Apple Intelligence requires phones with the A17 chip or devices with at least M1 chips. That means it can run on the iPhone 15 Pro and Pro Max, the new iPhones coming out this fall, or any iPad or Mac with an M1 chip or later.

New Siri, Who Dis

Everything Apple Announced at WWDC
Everything Apple Announced at WWDC

Siri, Apple’s longtime digital assistant that no one really likes, is getting an AI glow-up. Apple says Siri is now smarter and better able to determine intent and decipher more complicated information. You can ask it several questions in a row, and it’s smart enough to understand that the questions are related to one another. Something known in the AI world as contextual awareness. It can complete more tasks than before, making it more helpful than it was in the old “alarm-setting” era.

You can type out requests to the new Siri, like asking it to set an alarm late at night without waking the person sleeping next to you. (Reminder: Google Assistant has been doing this for a while.)

Finally, Siri has a new look: a new infinity-symbol-like logo, and a new status alert. That makes a colorful ring appear around your entire phone’s screen when the assistant is listening to your request or generating a response.

Clean Up Your Photos

The Photos app will get some additional editing features that will let you do things like make more elaborate enhancements to existing photos and remove unwanted people or things from the frame. (These are all abilities that have already been in Pixel and Samsung phones.)

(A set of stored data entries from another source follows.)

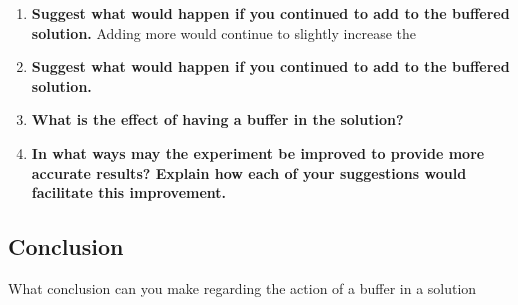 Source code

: 		\begin{enumerate}
			\item \textbf{Suggest what would happen if you continued to add  to the buffered solution.}
				\subitem Adding more  would continue to slightly increase the 

			\item \textbf{Suggest what would happen if you continued to add  to the buffered solution.}
			\item \textbf{What is the effect of having a buffer in the solution?}
			\item \textbf{In what ways may the experiment be improved to provide more accurate results? Explain how each of your suggestions would facilitate this improvement.}
		\end{enumerate}

	\subsection{Conclusion}
	
		What conclusion can you make regarding the action of a buffer in a solution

Apple is also making photo organization cleaner. Its new Apple Intelligence features will enable it to better recognize people in your contacts and group them together so you can find photos easier. With Apple Intelligence, you can also search for photos with more natural search terms. Like “pics of Gina riding a skateboard on the park bench.”

Meet Genmoji

Apple is using its newfound AI capabilities to create custom emoji on the fly. The new Genmoji lets you enter prompts to generate new emoji characters that match the mood of the message you’re writing. You can mix up classic emoji, or generate something new that’s more specific to your needs. Want an eggplant riding a cheeseburger? You can probably cook that up.

A More Customizable iOS

Many of the changes coming to iOS when an update arrives this fall have nothing to do with AI. Yes, this means you can arrange your app icons however you like now, changing their color and moving them to any location on the iOS screen’s familiar grid. There’s also support for hiding apps in a locked apps folder that can only be accessed through Face ID verification. So you can keep all your X and OnlyFans activity away from prying eyes.

There are also helpful updates to Messages. A big one is the ability to schedule messages, a thing that Apple had somehow not supported before. You’ll also get the ability to style text, add fun text effects, and reply to messages with emoji Tapbacks.

It’s Called Sequoia

It allows you to sync your iPhone with your Mac and control nearly everything on the handset from your Mac’s screen. You can make calls, work within apps, and interact with the phone’s home screen. Your phone remains locked while you do this.